2) I cook on inspiration. This is the problem I could most easily predict: that I choose a lot of our meals by wandering through the produce section, seeing what looks fresh, and then getting other items to go with it. By definition, I can't do this online. I may be able to surmount this obstacle by learning to look at specials in the online categories. We'll see, I guess.

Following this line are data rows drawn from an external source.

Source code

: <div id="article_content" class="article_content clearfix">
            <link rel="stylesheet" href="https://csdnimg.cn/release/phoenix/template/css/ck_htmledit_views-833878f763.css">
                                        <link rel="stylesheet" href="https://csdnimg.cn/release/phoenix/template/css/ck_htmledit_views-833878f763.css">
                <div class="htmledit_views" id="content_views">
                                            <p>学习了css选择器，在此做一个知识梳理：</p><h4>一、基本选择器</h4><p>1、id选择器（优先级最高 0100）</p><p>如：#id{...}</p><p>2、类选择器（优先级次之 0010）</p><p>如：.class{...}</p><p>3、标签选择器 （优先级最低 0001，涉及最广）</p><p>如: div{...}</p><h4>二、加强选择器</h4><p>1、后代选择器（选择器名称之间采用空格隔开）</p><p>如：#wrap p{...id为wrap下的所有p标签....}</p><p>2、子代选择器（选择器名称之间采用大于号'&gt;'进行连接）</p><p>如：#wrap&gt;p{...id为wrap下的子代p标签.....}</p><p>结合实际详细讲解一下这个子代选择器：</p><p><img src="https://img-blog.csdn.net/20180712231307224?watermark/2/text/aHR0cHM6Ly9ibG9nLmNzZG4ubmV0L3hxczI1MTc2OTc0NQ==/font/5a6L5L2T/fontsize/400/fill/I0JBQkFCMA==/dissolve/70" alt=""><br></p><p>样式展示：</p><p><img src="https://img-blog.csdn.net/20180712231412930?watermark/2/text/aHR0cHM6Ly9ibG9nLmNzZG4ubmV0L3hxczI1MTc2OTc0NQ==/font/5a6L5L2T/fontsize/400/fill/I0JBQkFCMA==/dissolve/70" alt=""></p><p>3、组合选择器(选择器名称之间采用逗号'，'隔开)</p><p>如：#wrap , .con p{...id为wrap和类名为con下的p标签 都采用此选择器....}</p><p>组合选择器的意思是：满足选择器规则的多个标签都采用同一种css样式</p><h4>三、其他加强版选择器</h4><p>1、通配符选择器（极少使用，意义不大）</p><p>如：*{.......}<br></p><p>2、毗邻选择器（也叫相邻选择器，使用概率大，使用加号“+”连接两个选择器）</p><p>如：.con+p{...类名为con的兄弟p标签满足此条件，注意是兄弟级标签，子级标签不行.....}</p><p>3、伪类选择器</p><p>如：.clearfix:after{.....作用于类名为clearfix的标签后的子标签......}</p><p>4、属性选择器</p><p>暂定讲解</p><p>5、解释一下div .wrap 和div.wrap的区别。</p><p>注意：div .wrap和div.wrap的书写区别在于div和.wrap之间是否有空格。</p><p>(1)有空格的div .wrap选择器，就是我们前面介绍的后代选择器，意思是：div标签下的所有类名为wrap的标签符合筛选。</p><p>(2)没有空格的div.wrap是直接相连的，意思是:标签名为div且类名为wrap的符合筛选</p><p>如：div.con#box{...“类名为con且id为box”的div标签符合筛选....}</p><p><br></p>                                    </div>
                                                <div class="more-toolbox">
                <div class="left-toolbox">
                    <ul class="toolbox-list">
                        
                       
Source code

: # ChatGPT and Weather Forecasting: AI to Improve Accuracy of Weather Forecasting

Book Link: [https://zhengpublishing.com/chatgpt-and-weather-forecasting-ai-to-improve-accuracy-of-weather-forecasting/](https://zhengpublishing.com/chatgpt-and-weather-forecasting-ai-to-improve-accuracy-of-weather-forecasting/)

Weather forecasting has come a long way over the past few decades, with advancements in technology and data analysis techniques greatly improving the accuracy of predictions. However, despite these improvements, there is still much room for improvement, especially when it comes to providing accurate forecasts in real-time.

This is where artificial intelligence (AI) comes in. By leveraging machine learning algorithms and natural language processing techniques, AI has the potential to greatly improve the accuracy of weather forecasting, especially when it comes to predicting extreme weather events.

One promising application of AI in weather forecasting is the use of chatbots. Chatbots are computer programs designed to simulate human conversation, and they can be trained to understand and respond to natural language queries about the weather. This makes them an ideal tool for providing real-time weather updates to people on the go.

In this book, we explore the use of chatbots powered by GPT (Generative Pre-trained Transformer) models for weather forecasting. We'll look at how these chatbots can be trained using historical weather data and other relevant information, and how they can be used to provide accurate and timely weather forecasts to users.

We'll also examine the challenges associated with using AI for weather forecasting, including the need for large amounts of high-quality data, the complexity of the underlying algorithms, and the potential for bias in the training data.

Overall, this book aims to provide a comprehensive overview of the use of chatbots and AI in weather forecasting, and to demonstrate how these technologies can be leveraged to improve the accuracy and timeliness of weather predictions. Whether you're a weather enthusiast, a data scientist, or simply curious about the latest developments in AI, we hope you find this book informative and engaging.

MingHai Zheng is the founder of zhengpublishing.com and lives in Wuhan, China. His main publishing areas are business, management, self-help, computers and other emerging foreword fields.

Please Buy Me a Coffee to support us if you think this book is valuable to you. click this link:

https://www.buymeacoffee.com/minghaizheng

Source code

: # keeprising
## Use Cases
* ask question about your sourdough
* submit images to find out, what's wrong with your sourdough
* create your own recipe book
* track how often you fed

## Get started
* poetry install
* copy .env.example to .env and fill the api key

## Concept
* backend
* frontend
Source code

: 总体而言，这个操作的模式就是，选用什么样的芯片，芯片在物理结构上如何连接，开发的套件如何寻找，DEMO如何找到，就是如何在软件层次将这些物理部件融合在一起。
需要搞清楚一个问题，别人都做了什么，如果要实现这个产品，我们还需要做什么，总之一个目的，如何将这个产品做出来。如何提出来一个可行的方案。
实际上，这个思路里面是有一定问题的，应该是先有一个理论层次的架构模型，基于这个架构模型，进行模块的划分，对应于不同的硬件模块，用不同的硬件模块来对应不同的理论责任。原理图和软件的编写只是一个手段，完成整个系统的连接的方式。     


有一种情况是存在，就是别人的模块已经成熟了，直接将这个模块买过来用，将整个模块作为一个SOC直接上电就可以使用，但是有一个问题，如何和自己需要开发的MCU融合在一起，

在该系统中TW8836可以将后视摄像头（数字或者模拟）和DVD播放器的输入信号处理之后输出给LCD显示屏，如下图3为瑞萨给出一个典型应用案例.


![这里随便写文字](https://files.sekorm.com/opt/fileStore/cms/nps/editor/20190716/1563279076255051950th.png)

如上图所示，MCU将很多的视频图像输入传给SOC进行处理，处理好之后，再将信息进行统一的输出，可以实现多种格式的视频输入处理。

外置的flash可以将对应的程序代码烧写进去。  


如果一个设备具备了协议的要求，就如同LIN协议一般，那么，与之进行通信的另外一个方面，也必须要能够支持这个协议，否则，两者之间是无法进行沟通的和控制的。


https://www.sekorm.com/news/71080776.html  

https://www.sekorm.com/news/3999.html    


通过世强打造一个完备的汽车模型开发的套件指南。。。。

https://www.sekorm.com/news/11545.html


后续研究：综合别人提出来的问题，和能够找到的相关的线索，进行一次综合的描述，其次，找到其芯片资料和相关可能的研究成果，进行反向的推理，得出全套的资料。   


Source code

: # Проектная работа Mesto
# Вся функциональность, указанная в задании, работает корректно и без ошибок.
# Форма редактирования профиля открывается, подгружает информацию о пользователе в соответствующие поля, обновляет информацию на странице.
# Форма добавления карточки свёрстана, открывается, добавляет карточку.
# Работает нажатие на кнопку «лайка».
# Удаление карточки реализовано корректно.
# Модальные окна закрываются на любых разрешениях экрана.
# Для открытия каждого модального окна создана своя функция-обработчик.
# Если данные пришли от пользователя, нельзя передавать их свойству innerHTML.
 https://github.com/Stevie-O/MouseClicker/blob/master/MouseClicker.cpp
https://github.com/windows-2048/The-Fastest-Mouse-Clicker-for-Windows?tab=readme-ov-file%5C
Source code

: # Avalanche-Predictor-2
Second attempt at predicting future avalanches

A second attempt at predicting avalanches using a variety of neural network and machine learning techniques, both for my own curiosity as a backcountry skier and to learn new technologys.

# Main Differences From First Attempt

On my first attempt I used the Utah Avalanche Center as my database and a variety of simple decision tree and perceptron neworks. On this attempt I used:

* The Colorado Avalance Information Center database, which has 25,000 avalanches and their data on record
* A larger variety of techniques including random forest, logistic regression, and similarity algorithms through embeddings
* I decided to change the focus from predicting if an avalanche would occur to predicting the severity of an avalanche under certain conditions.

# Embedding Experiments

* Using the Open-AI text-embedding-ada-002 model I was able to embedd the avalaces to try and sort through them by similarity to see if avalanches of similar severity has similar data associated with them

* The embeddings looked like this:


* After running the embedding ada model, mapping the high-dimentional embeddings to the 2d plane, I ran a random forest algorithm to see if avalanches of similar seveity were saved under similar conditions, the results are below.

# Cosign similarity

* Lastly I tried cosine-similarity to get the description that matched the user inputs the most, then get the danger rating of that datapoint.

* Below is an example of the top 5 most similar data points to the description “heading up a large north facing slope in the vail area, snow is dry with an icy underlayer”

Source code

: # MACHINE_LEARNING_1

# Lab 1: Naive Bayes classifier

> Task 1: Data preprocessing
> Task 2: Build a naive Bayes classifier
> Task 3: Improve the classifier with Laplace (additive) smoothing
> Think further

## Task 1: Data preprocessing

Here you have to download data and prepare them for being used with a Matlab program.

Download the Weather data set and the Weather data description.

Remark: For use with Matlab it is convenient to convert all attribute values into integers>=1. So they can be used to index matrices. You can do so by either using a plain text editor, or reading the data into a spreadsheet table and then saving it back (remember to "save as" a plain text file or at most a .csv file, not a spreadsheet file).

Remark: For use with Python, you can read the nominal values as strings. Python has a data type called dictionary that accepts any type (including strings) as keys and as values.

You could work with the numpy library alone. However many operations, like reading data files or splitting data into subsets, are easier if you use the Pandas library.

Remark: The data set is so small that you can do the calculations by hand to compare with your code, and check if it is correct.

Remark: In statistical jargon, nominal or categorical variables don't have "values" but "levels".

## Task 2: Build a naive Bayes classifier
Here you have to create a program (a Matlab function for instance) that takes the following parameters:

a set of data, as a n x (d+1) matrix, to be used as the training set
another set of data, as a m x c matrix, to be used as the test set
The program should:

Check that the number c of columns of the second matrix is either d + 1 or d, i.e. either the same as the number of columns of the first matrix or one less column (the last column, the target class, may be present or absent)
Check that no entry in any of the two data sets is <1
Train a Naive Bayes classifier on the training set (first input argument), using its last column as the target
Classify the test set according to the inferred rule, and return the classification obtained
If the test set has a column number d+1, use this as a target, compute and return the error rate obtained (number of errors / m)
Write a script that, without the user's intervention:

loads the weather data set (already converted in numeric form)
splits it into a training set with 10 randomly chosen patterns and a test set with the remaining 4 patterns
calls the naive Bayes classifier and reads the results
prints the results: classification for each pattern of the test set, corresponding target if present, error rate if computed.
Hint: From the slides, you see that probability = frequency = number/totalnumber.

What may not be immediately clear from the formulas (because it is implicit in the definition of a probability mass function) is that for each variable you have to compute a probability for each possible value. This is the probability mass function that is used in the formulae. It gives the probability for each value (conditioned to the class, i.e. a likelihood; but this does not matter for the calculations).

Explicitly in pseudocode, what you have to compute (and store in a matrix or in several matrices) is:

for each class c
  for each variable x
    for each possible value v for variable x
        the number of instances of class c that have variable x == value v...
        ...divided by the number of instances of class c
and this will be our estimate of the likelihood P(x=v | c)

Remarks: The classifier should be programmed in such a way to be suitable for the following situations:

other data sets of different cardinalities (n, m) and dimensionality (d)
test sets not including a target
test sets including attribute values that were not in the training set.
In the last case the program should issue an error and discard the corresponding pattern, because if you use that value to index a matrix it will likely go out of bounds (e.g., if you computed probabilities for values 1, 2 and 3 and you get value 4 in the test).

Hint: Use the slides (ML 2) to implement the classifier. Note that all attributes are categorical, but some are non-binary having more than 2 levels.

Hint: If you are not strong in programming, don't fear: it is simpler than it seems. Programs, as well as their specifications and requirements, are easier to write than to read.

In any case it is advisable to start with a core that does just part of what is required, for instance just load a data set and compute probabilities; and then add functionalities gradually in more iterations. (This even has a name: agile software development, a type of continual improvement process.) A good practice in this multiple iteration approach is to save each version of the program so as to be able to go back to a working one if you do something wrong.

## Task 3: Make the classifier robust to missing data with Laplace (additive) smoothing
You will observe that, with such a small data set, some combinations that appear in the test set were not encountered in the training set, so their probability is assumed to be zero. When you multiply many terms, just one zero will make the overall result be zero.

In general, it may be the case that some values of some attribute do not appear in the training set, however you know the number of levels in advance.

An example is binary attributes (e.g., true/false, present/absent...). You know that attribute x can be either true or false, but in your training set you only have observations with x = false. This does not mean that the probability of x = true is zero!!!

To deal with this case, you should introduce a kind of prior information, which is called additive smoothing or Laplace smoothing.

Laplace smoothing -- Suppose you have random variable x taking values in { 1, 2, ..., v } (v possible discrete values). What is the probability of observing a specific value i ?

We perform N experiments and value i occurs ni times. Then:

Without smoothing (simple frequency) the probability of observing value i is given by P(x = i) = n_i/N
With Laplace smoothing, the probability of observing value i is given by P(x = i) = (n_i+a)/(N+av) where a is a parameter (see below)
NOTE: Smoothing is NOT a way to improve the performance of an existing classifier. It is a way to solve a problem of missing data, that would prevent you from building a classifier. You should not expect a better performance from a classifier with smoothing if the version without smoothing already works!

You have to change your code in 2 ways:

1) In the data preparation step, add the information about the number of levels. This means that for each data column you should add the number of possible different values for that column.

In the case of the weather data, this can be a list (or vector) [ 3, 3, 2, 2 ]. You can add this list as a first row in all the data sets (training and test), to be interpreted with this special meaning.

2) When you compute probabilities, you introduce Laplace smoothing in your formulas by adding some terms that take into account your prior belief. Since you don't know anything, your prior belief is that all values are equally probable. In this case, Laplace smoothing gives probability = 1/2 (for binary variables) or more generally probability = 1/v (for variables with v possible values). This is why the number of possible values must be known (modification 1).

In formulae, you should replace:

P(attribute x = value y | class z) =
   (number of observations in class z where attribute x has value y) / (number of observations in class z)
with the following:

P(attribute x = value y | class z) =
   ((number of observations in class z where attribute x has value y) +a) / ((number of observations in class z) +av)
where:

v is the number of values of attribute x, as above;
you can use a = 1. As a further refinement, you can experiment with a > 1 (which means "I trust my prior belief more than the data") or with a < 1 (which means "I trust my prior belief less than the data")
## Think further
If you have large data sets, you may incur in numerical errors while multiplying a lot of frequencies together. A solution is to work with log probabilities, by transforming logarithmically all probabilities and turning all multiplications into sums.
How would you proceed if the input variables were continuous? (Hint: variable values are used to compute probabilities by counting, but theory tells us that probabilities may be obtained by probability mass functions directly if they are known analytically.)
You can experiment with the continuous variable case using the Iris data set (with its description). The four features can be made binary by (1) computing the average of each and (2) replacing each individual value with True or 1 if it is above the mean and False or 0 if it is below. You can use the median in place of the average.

3) There is no one true produce. They talk a lot about the quality of their produce, and the stuff they brought today was fresh, and the little we've eaten of it has been good. But. The avocadoes I ordered were specifically to serve with the aforementioned black bean chili tomorrow, and for that purpose, they will not serve. They were "fresh," all right, hard and green. As avocadoes chosen for general purposes, they are probably better than average; as avocadoes for this purpose, not so much. Another, less-long-lasting avocado might have been chosen in the store, and might have been served even if it had a black spot we had to cut off. Similarly the potatoes: there was no midpoint selection for "those little red potatoes but not the tiniest ones: the big ones of the little ones." But when I'm making potato hotdish, that's what I need. I don't want the texture of a baking russet, I want the little reds, but I don't want them to be so tiny that I spend an hour peeling and chopping them and lose half the potato to peeling and have to pull them out of the pan extremely quickly because they burn much faster than the larger pieces. In the grocery store, I can pick through the bin for the "big little ones," or I can get the "little little ones" if I'm just tossing them with spices and oven-roasting them or something like that. I trust that they're not going to deliver rotten potatoes -- produce is something they have to get right above just about anything else -- but there's a big difference between "reasonable produce" and "the right produce for this recipe and timing," and I'm not sure how that's going to play out for me.

I have more stuff to ramble about, but I'd probably better get some other stuff done first. So. Have a good whatever time of day it is when you read this.